● Records for the exercise
_ _ _ _ _

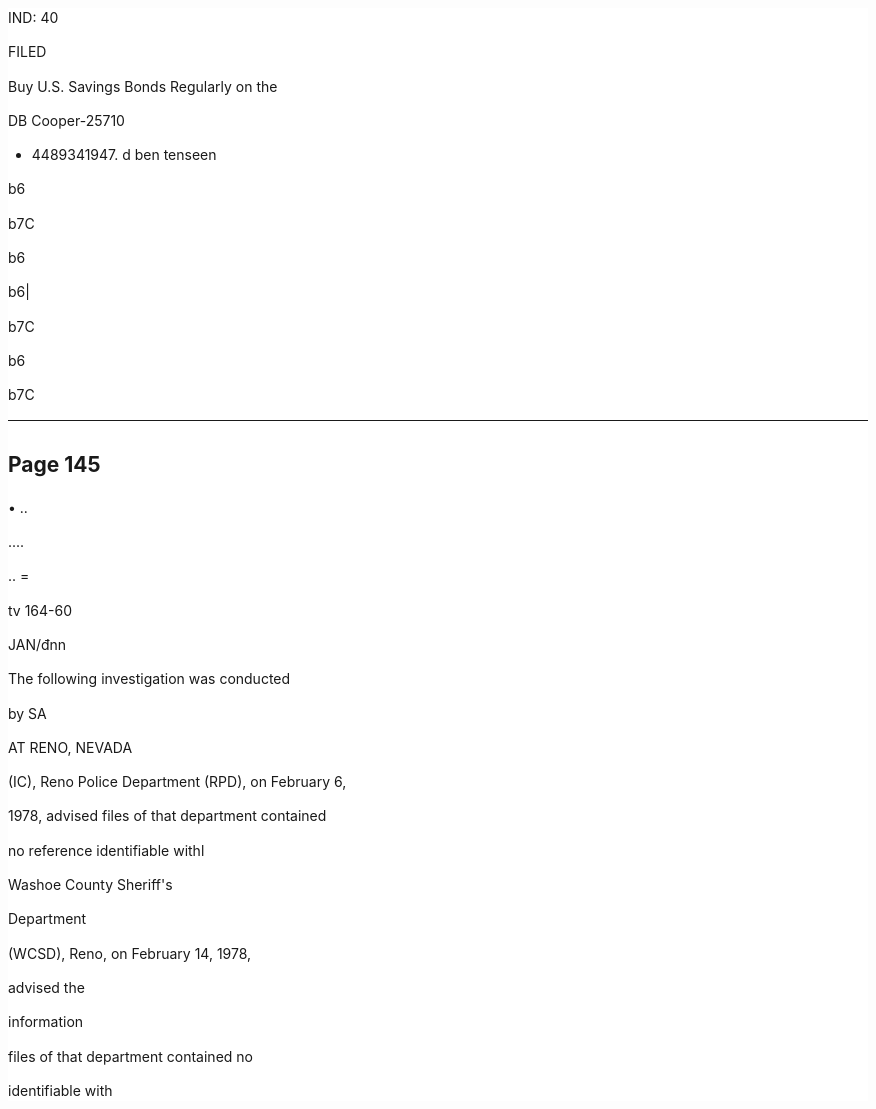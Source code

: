 IND: 40

FILED

Buy U.S. Savings Bonds Regularly on the

DB Cooper-25710

+ 4489341947. d ben tenseen

b6

b7C

b6

b6|

b7C

b6

b7C

---

## Page 145

• ..

....

.. =

tv 164-60

JAN/đnn

The following investigation was conducted

by SA

AT RENO, NEVADA

(IC), Reno Police Department (RPD), on February 6,

1978, advised files of that department contained

no reference identifiable withl

Washoe County Sheriff's

Department

(WCSD), Reno, on February 14, 1978,

advised the

information

files of that department contained no

identifiable with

_ _ _ _ _

● Problem
Print all of the records shown above exactly, leaving out each picture.

● Task solution
Source code

: IND: 40

FILED

Buy U.S. Savings Bonds Regularly on the

DB Cooper-25710

+ 4489341947. d ben tenseen

b6

b7C

b6

b6|

b7C

b6

b7C

---

## Page 145

• ..

....

.. =

tv 164-60

JAN/đnn

The following investigation was conducted

by SA

AT RENO, NEVADA

(IC), Reno Police Department (RPD), on February 6,

1978, advised files of that department contained

no reference identifiable withl

Washoe County Sheriff's

Department

(WCSD), Reno, on February 14, 1978,

advised the

information

files of that department contained no

identifiable with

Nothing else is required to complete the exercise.